◆ Collected data entries:
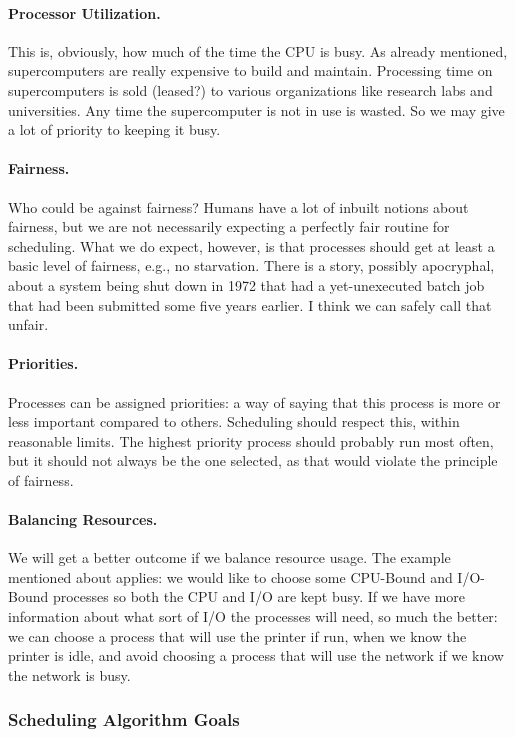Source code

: \paragraph{Processor Utilization.} This is, obviously, how much of the time the CPU is busy. As already mentioned, supercomputers are really expensive to build and maintain. Processing time on supercomputers is sold (leased?) to various organizations like research labs and universities. Any time the supercomputer is not in use is wasted. So we may give a lot of priority to keeping it busy.

\paragraph{Fairness.} Who could be against fairness? Humans have a lot of inbuilt notions about fairness, but we are not necessarily expecting a perfectly fair routine for scheduling. What we do expect, however, is that processes should get at least a basic level of fairness, e.g., no starvation. There is a story, possibly apocryphal, about a system being shut down in 1972 that had a yet-unexecuted batch job that had been submitted some five years earlier. I think we can safely call that unfair.

\paragraph{Priorities.} Processes can be assigned priorities: a way of saying that this process is more or less important compared to others. Scheduling should respect this, within reasonable limits. The highest priority process should probably run most often, but it should not always be the one selected, as that would violate the principle of fairness.

\paragraph{Balancing Resources.} We will get a better outcome if we balance resource usage. The example mentioned about applies: we would like to choose some CPU-Bound and I/O-Bound processes so both the CPU and I/O are kept busy. If we have more information about what sort of I/O the processes will need, so much the better: we can choose a process that will use the printer if run, when we know the printer is idle, and avoid choosing a process that will use the network if we know the network is busy.

\subsubsection*{Scheduling Algorithm Goals}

◆ What the task requires:
Across the data, count every line where the string "would" turns up, then write only that count.

◆ Answer area:
2